──────── Source material

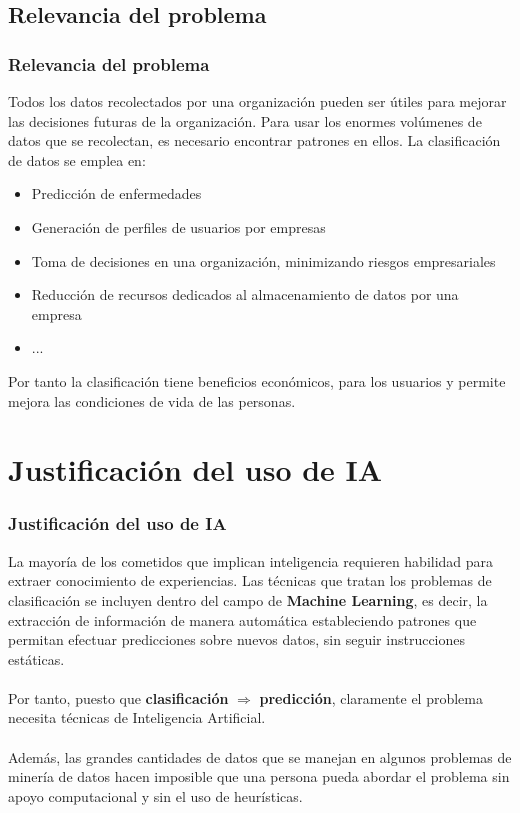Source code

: \documentclass[8pt]{beamer}
\begin{document}
\subsection{Relevancia del problema}
  \begin{frame}
    \frametitle{Relevancia del problema}
    
    Todos los datos recolectados por una organización pueden ser útiles para
    mejorar las decisiones futuras de la organización. Para usar los enormes
    volúmenes de datos que se recolectan, es necesario encontrar patrones en
    ellos. La clasificación de datos se emplea en:
    
    
    \begin{itemize}
     \item Predicción de enfermedades
     \item Generación de perfiles de usuarios por empresas
     \item Toma de decisiones en una organización, minimizando riesgos empresariales
     \item Reducción de recursos dedicados al almacenamiento de datos por una empresa
     \item ...
    \end{itemize}
    
    Por tanto la clasificación tiene beneficios económicos, para los usuarios y
    permite mejora las condiciones de vida de las personas.
  \end{frame}
  

\section{Justificación del uso de IA}
  \begin{frame}
    \frametitle{Justificación del uso de IA}
      La mayoría de los cometidos que implican inteligencia requieren habilidad
      para extraer conocimiento de experiencias. Las técnicas que tratan los problemas 
      de clasificación se incluyen dentro del campo de \textbf{Machine Learning},
      es decir, la extracción de información de manera automática estableciendo patrones
      que permitan efectuar predicciones sobre nuevos datos, sin seguir instrucciones 
      estáticas. 
      \\~\\
      Por tanto, puesto que \textbf{clasificación} $\Longrightarrow$ 
      \textbf{predicción}, claramente el problema necesita técnicas de Inteligencia 
      Artificial.
      \\~\\
      Además, las grandes cantidades de datos que se manejan en algunos problemas
      de minería de datos hacen imposible que una persona pueda abordar el problema
      sin apoyo computacional y sin el uso de heurísticas.
  \end{frame}
\end{document}
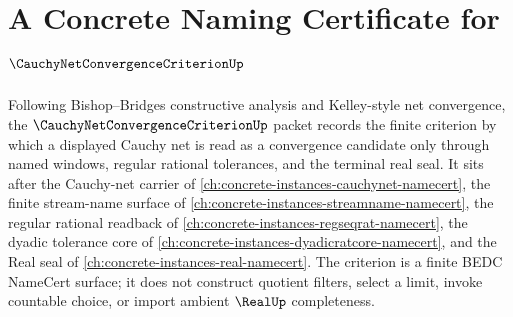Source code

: \chapter{A Concrete Naming Certificate for $\CauchyNetConvergenceCriterionUp$}
\label{ch:concrete-instances-cauchy-net-convergence-criterion-namecert}

Following Bishop--Bridges constructive analysis and Kelley-style net convergence, the $\CauchyNetConvergenceCriterionUp$ packet records the finite criterion by which a displayed Cauchy net is read as a convergence candidate only through named windows, regular rational tolerances, and the terminal real seal. It sits after the Cauchy-net carrier of \autoref{ch:concrete-instances-cauchynet-namecert}, the finite stream-name surface of \autoref{ch:concrete-instances-streamname-namecert}, the regular rational readback of \autoref{ch:concrete-instances-regseqrat-namecert}, the dyadic tolerance core of \autoref{ch:concrete-instances-dyadicratcore-namecert}, and the Real seal of \autoref{ch:concrete-instances-real-namecert}. The criterion is a finite BEDC NameCert surface; it does not construct quotient filters, select a limit, invoke countable choice, or import ambient $\RealUp$ completeness.

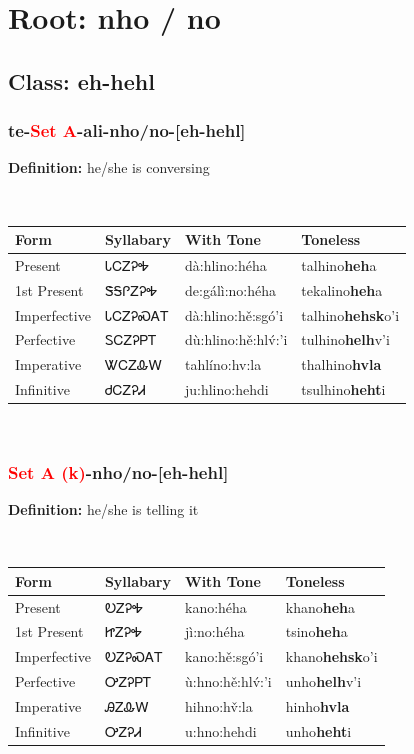 \needspace{4in}
\section*{Root: nho / no}
\nopagebreak
{}
\needspace{3in}
\subsection*{Class: eh-hehl}
\nopagebreak
\needspace{2in}
\subsubsection*{te{-}\textcolor{Red}{Set A}{-}ali{-}\textbf{nho/no}{-}[eh-hehl]}
\nopagebreak
\textbf{Definition: } he/she is conversing
\\[0.5em]
\begin{tabularx}{\textwidth}{l X X X}%
\toprule%
\textbf{Form}&\textbf{Syllabary}&\textbf{With Tone}&\textbf{Toneless}\\%
\midrule%
Present&ᏓᏟᏃᎮᎭ&dà:hlino:héha&talhino\textbf{heh}a\\%
1st Present&ᏕᎦᎵᏃᎮᎭ&de:gálì:no:héha&tekalino\textbf{heh}a\\%
Imperfective&ᏓᏟᏃᎮᏍᎪᎢ&dà:hlino:hě:sgó’i&talhino\textbf{hehsk}o'i\\%
Perfective&ᏚᏟᏃᎮᏢᎢ&dù:hlino:hě:hlv́:’i&tulhino\textbf{helh}v'i\\%
Imperative&ᏔᏟᏃᎲᎳ&tahlíno:hv:la&thalhino\textbf{hvla}\\%
Infinitive&ᏧᏟᏃᎮᏗ&ju:hlino:hehdi&tsulhino\textbf{heht}i\\%
\bottomrule%
\end{tabularx}
\\[1em]
\needspace{2in}
\subsubsection*{\textcolor{Red}{Set A (k)}{-}\textbf{nho/no}{-}[eh-hehl]}
\nopagebreak
\textbf{Definition: } he/she is telling it
\\[0.5em]
\begin{tabularx}{\textwidth}{l X X X}%
\toprule%
\textbf{Form}&\textbf{Syllabary}&\textbf{With Tone}&\textbf{Toneless}\\%
\midrule%
Present&ᎧᏃᎮᎭ&kano:héha&khano\textbf{heh}a\\%
1st Present&ᏥᏃᎮᎭ&jì:no:héha&tsino\textbf{heh}a\\%
Imperfective&ᎧᏃᎮᏍᎪᎢ&kano:hě:sgó’i&khano\textbf{hehsk}o'i\\%
Perfective&ᎤᏃᎮᏢᎢ&ù:hno:hě:hlv́:’i&unho\textbf{helh}v'i\\%
Imperative&ᎯᏃᎲᎳ&hihno:hv̌:la&hinho\textbf{hvla}\\%
Infinitive&ᎤᏃᎮᏗ&u:hno:hehdi&unho\textbf{heht}i\\%
\bottomrule%
\end{tabularx}
\\[1em]
\needspace{3in}
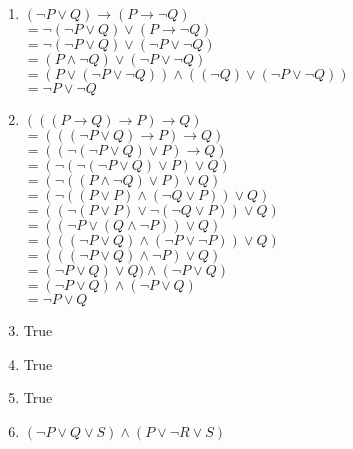 \documentclass[10.5pt]{article}
\newenvironment{solution}[2][Solution]{ \begin{trivlist}
\item[\hskip \labelsep {\bfseries #1}]}{\end{trivlist}}
\begin{document}
\begin{solution}{6}
\begin{enumerate}
\item $(\neg P \vee Q)\rightarrow (P \rightarrow \neg Q)$\\
$= \neg (\neg P \vee Q)\vee (P \rightarrow \neg Q)$\\
$= \neg (\neg P \vee Q)\vee (\neg P \vee \neg Q)$\\
$= (P \wedge \neg Q)\vee (\neg P \vee \neg Q)$\\
$= (P \vee (\neg P \vee \neg Q))\wedge ((\neg Q)\vee (\neg P \vee \neg Q))$\\
$= \neg P \vee  \neg Q$\\
\item $(((P \rightarrow Q)\rightarrow P)\rightarrow Q) $\\
$= (((\neg P \vee Q)\rightarrow P)\rightarrow Q) $\\
$= ((\neg (\neg P \vee Q)\vee P)\rightarrow Q) $\\
$= (\neg (\neg (\neg P \vee Q)\vee P)\vee Q) $\\
$= (\neg ((P \wedge  \neg Q)\vee P)\vee Q) $\\
$= (\neg ((P \vee P)\wedge  (\neg Q\vee P))\vee Q) $\\
$= ((\neg (P \vee P)\vee \neg (\neg Q\vee P))\vee Q) $\\
$= ((\neg P \vee (Q\wedge  \neg P))\vee Q) $\\
$= (((\neg P \vee Q)\wedge  (\neg P \vee \neg P))\vee Q) $\\
$= (((\neg P \vee Q)\wedge  \neg P)\vee Q) $\\
$= (\neg P \vee Q)\vee Q)\wedge  (\neg P \vee Q) $\\
$= (\neg P \vee Q)\wedge  (\neg P \vee Q)$\\
$= \neg P \vee  Q $
\item True
\item True
\item True
\item $(\lnot P \vee Q \vee S) \wedge (P \vee \lnot R \vee S)$\\


\end{enumerate}
\end{solution}
\end{document}
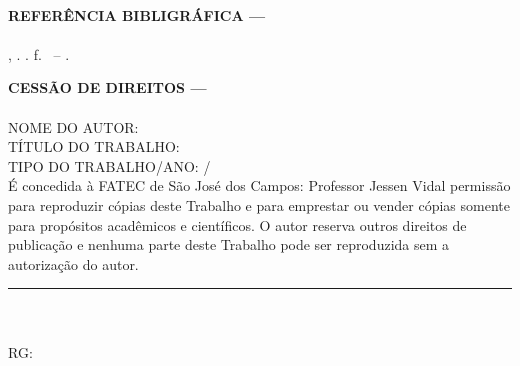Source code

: \noindent{}\\
\parbox{400\unitlength}{
\vspace*{2cm}

\textbf{REFER\^ENCIA BIBLIGR\'AFICA ---} \\ \\
\sobrenomeRef, \nomeRef. \imprimirtitulo \the\year. \pageref{LastPage}f. \imprimirtipotrabalho\ -- \instituicaoRef.

\vspace*{3cm}
\textbf{CESS\~AO DE DIREITOS ---}\\ \\
NOME DO AUTOR: \imprimirautor \\
T\'ITULO DO TRABALHO: \imprimirtitulo \\
TIPO DO TRABALHO/ANO: \imprimirtipotrabalho/\the\year \\

\vspace*{2cm}
É concedida à FATEC de São José dos Campos: Professor Jessen Vidal permissão para reproduzir cópias deste Trabalho e para emprestar ou vender cópias somente para propósitos acadêmicos e científicos. O autor reserva outros direitos de publicação e nenhuma parte deste Trabalho pode ser reproduzida sem a autorização do autor.\\

\vspace*{2cm}
\noindent\rule{7cm}{0.4pt}\\
\imprimirautor \\RG: \rgRef
}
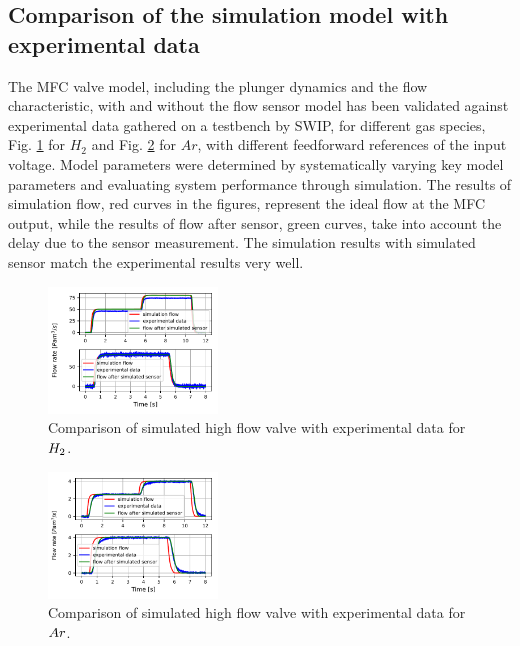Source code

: \documentclass[letterpaper, 10pt, conference]{ieeeconf}
\begin{document}
\subsection{Comparison of the simulation model with experimental data}
The MFC valve model, including the plunger dynamics and the flow characteristic, with and without the flow sensor model has been validated against experimental data gathered on a testbench by SWIP, for different gas species, Fig. \ref{fig:mdl_H2} for $H_2$ and Fig. \ref{fig:mdl_Ar} for $Ar$, with different feedforward references of the input voltage. Model parameters were determined by systematically varying key model parameters and evaluating system performance through simulation. The results of simulation flow, red curves in the figures, represent the ideal flow at the MFC output, while the results of flow after sensor, green curves, take into account the delay due to the sensor measurement. The simulation results with simulated sensor match the experimental results very well. 

\begin{figure}[!ht]
    \centering
    \includegraphics[width=0.4\textwidth]{H2_model.pdf}
    \caption{Comparison of simulated high flow valve with experimental data for \protect$H_2\protect$. }
    \label{fig:mdl_H2}
\end{figure}

\begin{figure}[!ht]
    \centering
    \includegraphics[width=0.4\textwidth]{Ar_model.pdf}
    \caption{Comparison of simulated high flow valve with experimental data for \protect$Ar\protect$.}
    \label{fig:mdl_Ar}
\end{figure}
\end{document}

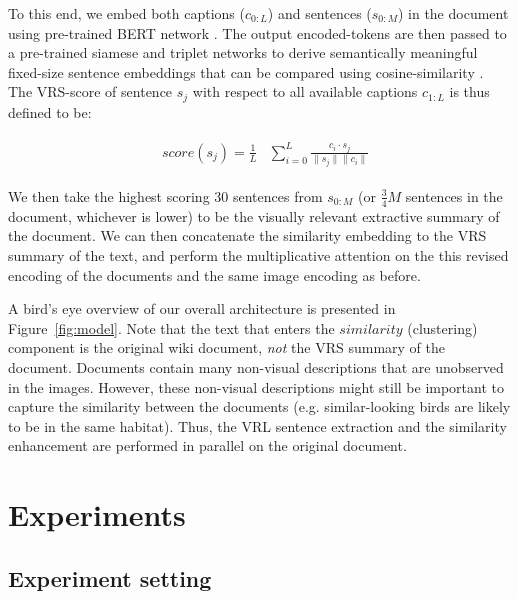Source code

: \documentclass[11pt,a4paper]{article}
\newcommand\gal[1]{\textcolor{bright}{\textbf{GAL:} #1 }}
\newcommand\reut[1]{\textcolor{green}{\textbf{REUT:} #1 }}
\begin{document}
To this end, we embed both captions ($c_{0:L}$) and sentences ($s_{0:M}$) in the document using
pre-trained BERT network  \cite{devlin2019bert}. The output encoded-tokens are then passed to a pre-trained siamese and triplet networks \citep{Schroff_2015_CVPR} to derive semantically meaningful fixed-size sentence embeddings that can be compared using cosine-similarity \citet{reimers2019sentence}.
The VRS-score of sentence $s_j$ with respect to all available captions   $c_{1:L}$  is thus defined to be:

\begin{equation}
\begin{aligned}
\begin{split}
\label{eq:score}
&score(s_j)=  \frac{1}{L}
&\sum_{i=0}^{L} \frac{c_i\cdot s_j}{\| s_j\|\| c_i\| }
\end{split}
\end{aligned}
\end{equation}


We then take the highest scoring  30 sentences from \(s_{0:M}\) (or $\frac{3}{4}M$ sentences in the document, whichever is lower) to be the visually relevant extractive summary of the document. We can then concatenate the similarity embedding to the VRS summary of the text, and perform the multiplicative attention on the this  revised encoding of the documents and the same image encoding as before.\par


A bird's eye 
overview of our overall architecture is presented in Figure~\ref{fig:model}.
Note that the text that enters the $similarity$  (clustering) component is the original wiki document, {\em not} the VRS summary of the document. Documents contain many non-visual descriptions that are unobserved in the images. However, these non-visual descriptions might still be important to capture the similarity between the documents (e.g. similar-looking birds are likely to be in the same habitat). Thus, the VRL sentence extraction and the similarity enhancement are performed in parallel on the original document. 
\section{Experiments}

\subsection{Experiment setting}
\end{document}
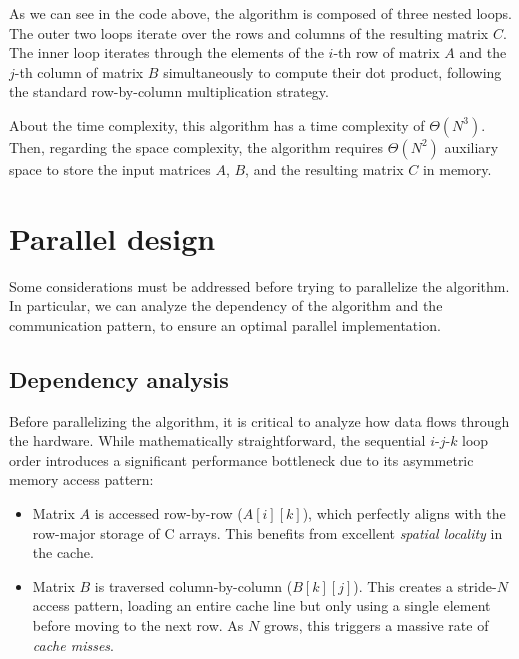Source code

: \documentclass[
  12pt,
]{article}
\providecommand{\tightlist}{%
  \setlength{\itemsep}{0pt}\setlength{\parskip}{0pt}}
\begin{document}
\vspace{0.01\textheight}

As we can see in the code above, the algorithm is composed of three
nested loops. The outer two loops iterate over the rows and columns of
the resulting matrix \(C\). The inner loop iterates through the elements
of the \(i\)-th row of matrix \(A\) and the \(j\)-th column of matrix
\(B\) simultaneously to compute their dot product, following the
standard row-by-column multiplication strategy.

About the time complexity, this algorithm has a time complexity of
\(\Theta(N^3)\). Then, regarding the space complexity, the algorithm
requires \(\Theta(N^2)\) auxiliary space to store the input matrices
\(A\), \(B\), and the resulting matrix \(C\) in memory.

\section{Parallel design}\label{parallel-design}

Some considerations must be addressed before trying to parallelize the
algorithm. In particular, we can analyze the dependency of the algorithm
and the communication pattern, to ensure an optimal parallel
implementation.

\subsection{Dependency analysis}\label{dependency-analysis}

Before parallelizing the algorithm, it is critical to analyze how data
flows through the hardware. While mathematically straightforward, the
sequential \(i\text{-}j\text{-}k\) loop order introduces a significant
performance bottleneck due to its asymmetric memory access pattern:

\begin{itemize}
\tightlist
\item
  Matrix \(A\) is accessed row-by-row (\(A[i][k]\)), which perfectly
  aligns with the row-major storage of C arrays. This benefits from
  excellent \emph{spatial locality} in the cache.
\item
  Matrix \(B\) is traversed column-by-column (\(B[k][j]\)). This creates
  a stride-\(N\) access pattern, loading an entire cache line but only
  using a single element before moving to the next row. As \(N\) grows,
  this triggers a massive rate of \emph{cache misses}.
\end{itemize}
\end{document}
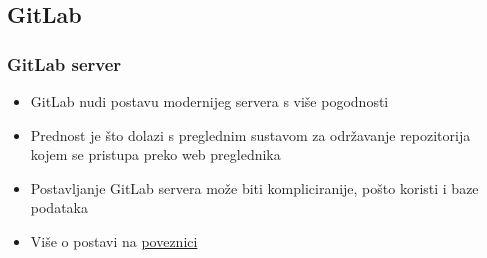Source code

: \subsection{GitLab}

\begin{frame}
\frametitle{GitLab server}
\begin{itemize}
	\item GitLab nudi postavu modernijeg servera s više pogodnosti
	\item Prednost je što dolazi s preglednim sustavom za održavanje repozitorija kojem se pristupa preko web preglednika
	\item Postavljanje GitLab servera može biti kompliciranije, pošto koristi i baze podataka
	\item Više o postavi na \href{https://git-scm.com/book/en/v2/Git-on-the-Server-Gitlab}{poveznici}
\end{itemize}
\end{frame}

────────────────

### The task
The required output is the exact run of lines from the start of the records through the line containing "para extraer conocimiento", both ends included, with no pictures.

### Written solution
Source code

: \documentclass[8pt]{beamer}
\begin{document}
\subsection{Relevancia del problema}
  \begin{frame}
    \frametitle{Relevancia del problema}
    
    Todos los datos recolectados por una organización pueden ser útiles para
    mejorar las decisiones futuras de la organización. Para usar los enormes
    volúmenes de datos que se recolectan, es necesario encontrar patrones en
    ellos. La clasificación de datos se emplea en:
    
    
    \begin{itemize}
     \item Predicción de enfermedades
     \item Generación de perfiles de usuarios por empresas
     \item Toma de decisiones en una organización, minimizando riesgos empresariales
     \item Reducción de recursos dedicados al almacenamiento de datos por una empresa
     \item ...
    \end{itemize}
    
    Por tanto la clasificación tiene beneficios económicos, para los usuarios y
    permite mejora las condiciones de vida de las personas.
  \end{frame}
  

\section{Justificación del uso de IA}
  \begin{frame}
    \frametitle{Justificación del uso de IA}
      La mayoría de los cometidos que implican inteligencia requieren habilidad
      para extraer conocimiento de experiencias. Las técnicas que tratan los problemas 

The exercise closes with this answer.